### Task details
Reproduce the listing exactly. Omit pictures.

★ ★ ★ ★ ★

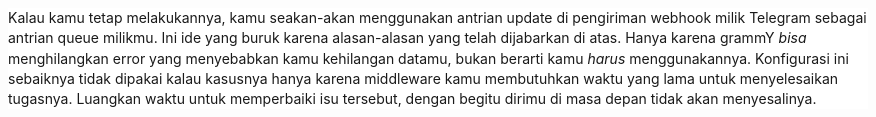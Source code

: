 Kalau kamu tetap melakukannya, kamu seakan-akan menggunakan antrian update di pengiriman webhook milik Telegram sebagai antrian queue milikmu.
Ini ide yang buruk karena alasan-alasan yang telah dijabarkan di atas.
Hanya karena grammY _bisa_ menghilangkan error yang menyebabkan kamu kehilangan datamu, bukan berarti kamu _harus_ menggunakannya.
Konfigurasi ini sebaiknya tidak dipakai kalau kasusnya hanya karena middleware kamu membutuhkan waktu yang lama untuk menyelesaikan tugasnya.
Luangkan waktu untuk memperbaiki isu tersebut, dengan begitu dirimu di masa depan tidak akan menyesalinya.
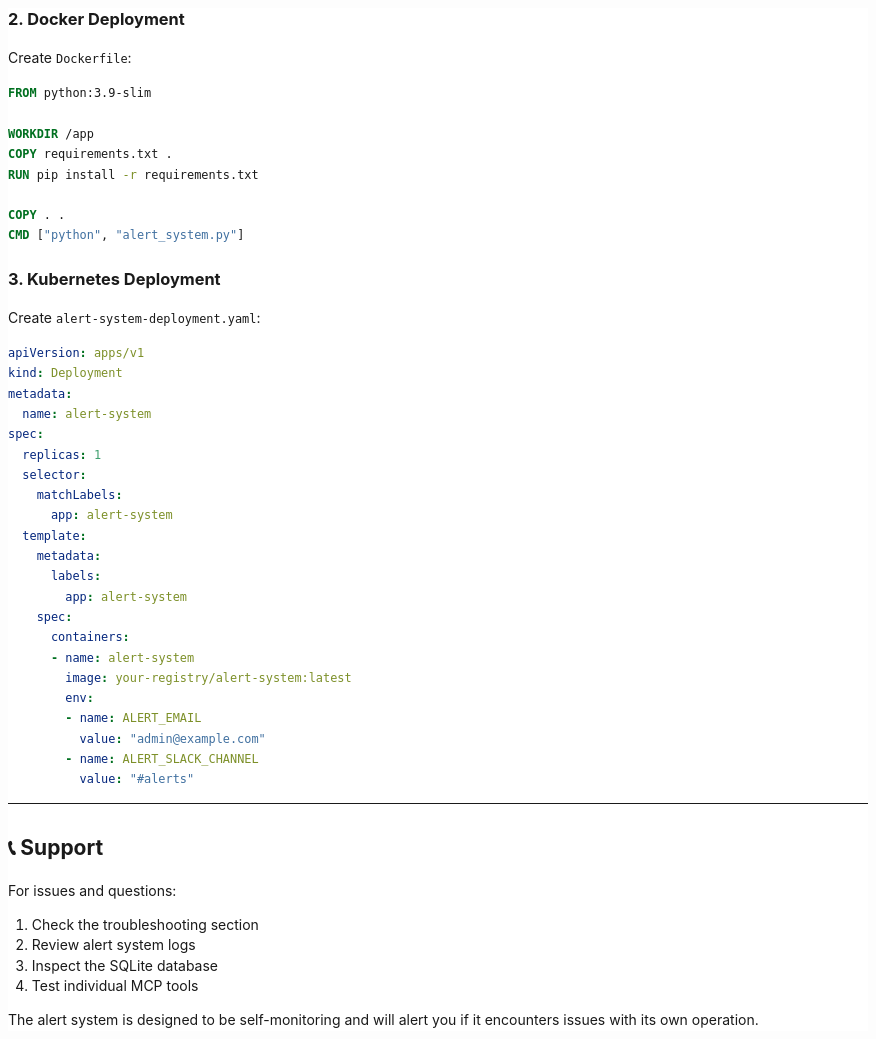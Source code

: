 ### 2. Docker Deployment
Create `Dockerfile`:

```dockerfile
FROM python:3.9-slim

WORKDIR /app
COPY requirements.txt .
RUN pip install -r requirements.txt

COPY . .
CMD ["python", "alert_system.py"]
```

### 3. Kubernetes Deployment
Create `alert-system-deployment.yaml`:

```yaml
apiVersion: apps/v1
kind: Deployment
metadata:
  name: alert-system
spec:
  replicas: 1
  selector:
    matchLabels:
      app: alert-system
  template:
    metadata:
      labels:
        app: alert-system
    spec:
      containers:
      - name: alert-system
        image: your-registry/alert-system:latest
        env:
        - name: ALERT_EMAIL
          value: "admin@example.com"
        - name: ALERT_SLACK_CHANNEL
          value: "#alerts"
```

---

## 📞 Support

For issues and questions:
1. Check the troubleshooting section
2. Review alert system logs
3. Inspect the SQLite database
4. Test individual MCP tools

The alert system is designed to be self-monitoring and will alert you if it encounters issues with its own operation. 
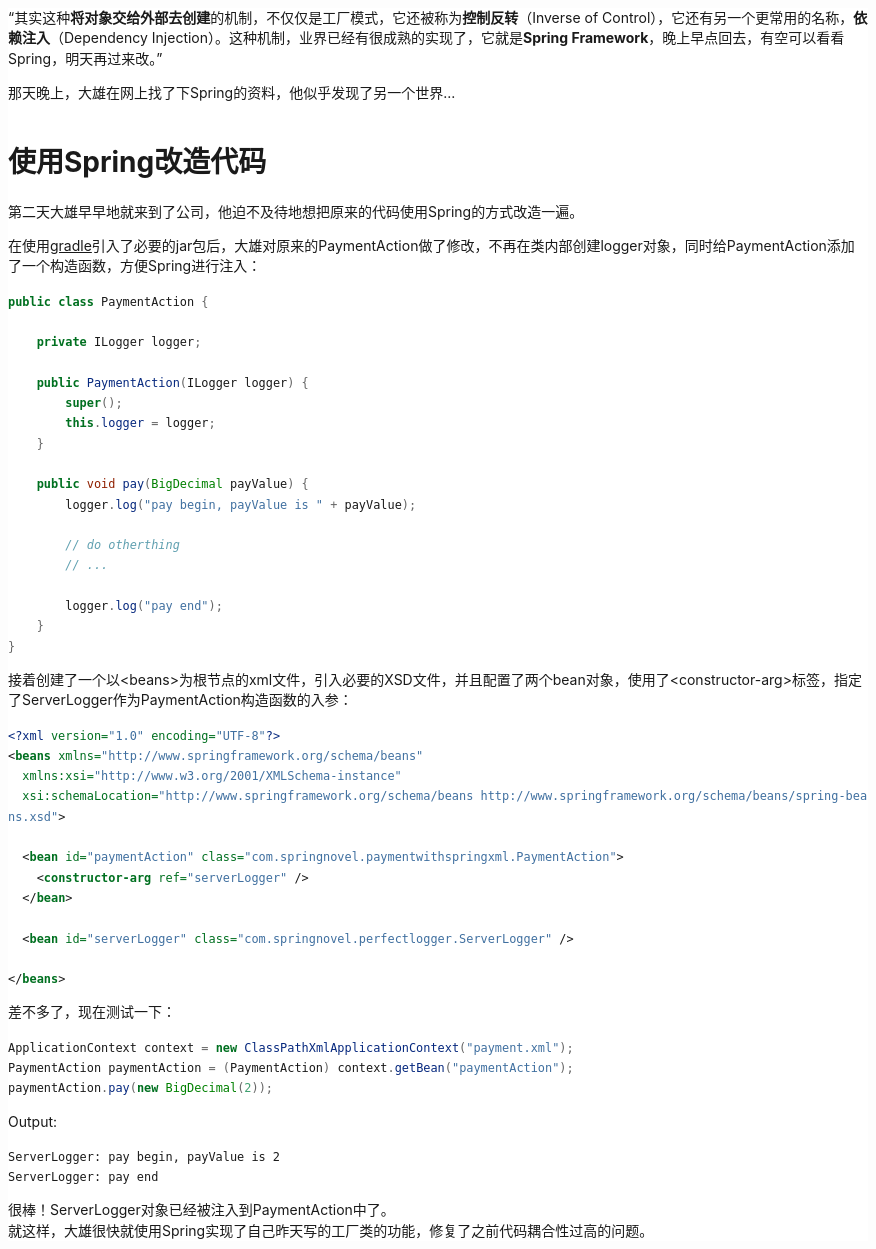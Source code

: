 “其实这种**将对象交给外部去创建**的机制，不仅仅是工厂模式，它还被称为**控制反转**（Inverse of Control），它还有另一个更常用的名称，**依赖注入**（Dependency Injection）。这种机制，业界已经有很成熟的实现了，它就是**Spring Framework**，晚上早点回去，有空可以看看Spring，明天再过来改。”

那天晚上，大雄在网上找了下Spring的资料，他似乎发现了另一个世界...

# 使用Spring改造代码
第二天大雄早早地就来到了公司，他迫不及待地想把原来的代码使用Spring的方式改造一遍。  

在使用[gradle][2]引入了必要的jar包后，大雄对原来的PaymentAction做了修改，不再在类内部创建logger对象，同时给PaymentAction添加了一个构造函数，方便Spring进行注入：
```java
public class PaymentAction {
	
	private ILogger logger;
	
	public PaymentAction(ILogger logger) {
		super();
		this.logger = logger;
	}

	public void pay(BigDecimal payValue) {
		logger.log("pay begin, payValue is " + payValue);
		
		// do otherthing
		// ...
		
		logger.log("pay end");
	}
}
```
接着创建了一个以&lt;beans&gt;为根节点的xml文件，引入必要的XSD文件，并且配置了两个bean对象，使用了&lt;constructor-arg&gt;标签，指定了ServerLogger作为PaymentAction构造函数的入参：
```xml
<?xml version="1.0" encoding="UTF-8"?>
<beans xmlns="http://www.springframework.org/schema/beans"
  xmlns:xsi="http://www.w3.org/2001/XMLSchema-instance"
  xsi:schemaLocation="http://www.springframework.org/schema/beans http://www.springframework.org/schema/beans/spring-beans.xsd">

  <bean id="paymentAction" class="com.springnovel.paymentwithspringxml.PaymentAction">
  	<constructor-arg ref="serverLogger" />
  </bean>
        
  <bean id="serverLogger" class="com.springnovel.perfectlogger.ServerLogger" />

</beans>
```
差不多了，现在测试一下：
```java
ApplicationContext context = new ClassPathXmlApplicationContext("payment.xml");
PaymentAction paymentAction = (PaymentAction) context.getBean("paymentAction");
paymentAction.pay(new BigDecimal(2));
```
Output:
```
ServerLogger: pay begin, payValue is 2
ServerLogger: pay end
```
很棒！ServerLogger对象已经被注入到PaymentAction中了。  
就这样，大雄很快就使用Spring实现了自己昨天写的工厂类的功能，修复了之前代码耦合性过高的问题。


  [1]: https://github.com/hzy38324/SpringNovel
  [2]: https://gradle.org/
  [3]: https://www.tutorialspoint.com/spring/
  [4]: https://www.javatpoint.com/spring-tutorial
  [5]: https://stackoverflow.com/questions/14301389/why-does-one-use-dependency-injection
  [6]: https://javaranch.com/journal/200709/dependency-injection-unit-testing.html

★ ★ ★ ★ ★

### Solution
Source code

: Kalau kamu tetap melakukannya, kamu seakan-akan menggunakan antrian update di pengiriman webhook milik Telegram sebagai antrian queue milikmu.
Ini ide yang buruk karena alasan-alasan yang telah dijabarkan di atas.
Hanya karena grammY _bisa_ menghilangkan error yang menyebabkan kamu kehilangan datamu, bukan berarti kamu _harus_ menggunakannya.
Konfigurasi ini sebaiknya tidak dipakai kalau kasusnya hanya karena middleware kamu membutuhkan waktu yang lama untuk menyelesaikan tugasnya.
Luangkan waktu untuk memperbaiki isu tersebut, dengan begitu dirimu di masa depan tidak akan menyesalinya.
Source code

: ### 2. Docker Deployment
Create `Dockerfile`:

```dockerfile
FROM python:3.9-slim

WORKDIR /app
COPY requirements.txt .
RUN pip install -r requirements.txt

COPY . .
CMD ["python", "alert_system.py"]
```

### 3. Kubernetes Deployment
Create `alert-system-deployment.yaml`:

```yaml
apiVersion: apps/v1
kind: Deployment
metadata:
  name: alert-system
spec:
  replicas: 1
  selector:
    matchLabels:
      app: alert-system
  template:
    metadata:
      labels:
        app: alert-system
    spec:
      containers:
      - name: alert-system
        image: your-registry/alert-system:latest
        env:
        - name: ALERT_EMAIL
          value: "admin@example.com"
        - name: ALERT_SLACK_CHANNEL
          value: "#alerts"
```

---

## 📞 Support

For issues and questions:
1. Check the troubleshooting section
2. Review alert system logs
3. Inspect the SQLite database
4. Test individual MCP tools

The alert system is designed to be self-monitoring and will alert you if it encounters issues with its own operation. 
Source code

: “其实这种**将对象交给外部去创建**的机制，不仅仅是工厂模式，它还被称为**控制反转**（Inverse of Control），它还有另一个更常用的名称，**依赖注入**（Dependency Injection）。这种机制，业界已经有很成熟的实现了，它就是**Spring Framework**，晚上早点回去，有空可以看看Spring，明天再过来改。”

那天晚上，大雄在网上找了下Spring的资料，他似乎发现了另一个世界...

# 使用Spring改造代码
第二天大雄早早地就来到了公司，他迫不及待地想把原来的代码使用Spring的方式改造一遍。  

在使用[gradle][2]引入了必要的jar包后，大雄对原来的PaymentAction做了修改，不再在类内部创建logger对象，同时给PaymentAction添加了一个构造函数，方便Spring进行注入：
```java
public class PaymentAction {
	
	private ILogger logger;
	
	public PaymentAction(ILogger logger) {
		super();
		this.logger = logger;
	}

	public void pay(BigDecimal payValue) {
		logger.log("pay begin, payValue is " + payValue);
		
		// do otherthing
		// ...
		
		logger.log("pay end");
	}
}
```
接着创建了一个以&lt;beans&gt;为根节点的xml文件，引入必要的XSD文件，并且配置了两个bean对象，使用了&lt;constructor-arg&gt;标签，指定了ServerLogger作为PaymentAction构造函数的入参：
```xml
<?xml version="1.0" encoding="UTF-8"?>
<beans xmlns="http://www.springframework.org/schema/beans"
  xmlns:xsi="http://www.w3.org/2001/XMLSchema-instance"
  xsi:schemaLocation="http://www.springframework.org/schema/beans http://www.springframework.org/schema/beans/spring-beans.xsd">

  <bean id="paymentAction" class="com.springnovel.paymentwithspringxml.PaymentAction">
  	<constructor-arg ref="serverLogger" />
  </bean>
        
  <bean id="serverLogger" class="com.springnovel.perfectlogger.ServerLogger" />

</beans>
```
差不多了，现在测试一下：
```java
ApplicationContext context = new ClassPathXmlApplicationContext("payment.xml");
PaymentAction paymentAction = (PaymentAction) context.getBean("paymentAction");
paymentAction.pay(new BigDecimal(2));
```
Output:
```
ServerLogger: pay begin, payValue is 2
ServerLogger: pay end
```
很棒！ServerLogger对象已经被注入到PaymentAction中了。  
就这样，大雄很快就使用Spring实现了自己昨天写的工厂类的功能，修复了之前代码耦合性过高的问题。


  [1]: https://github.com/hzy38324/SpringNovel
  [2]: https://gradle.org/
  [3]: https://www.tutorialspoint.com/spring/
  [4]: https://www.javatpoint.com/spring-tutorial
  [5]: https://stackoverflow.com/questions/14301389/why-does-one-use-dependency-injection
  [6]: https://javaranch.com/journal/200709/dependency-injection-unit-testing.html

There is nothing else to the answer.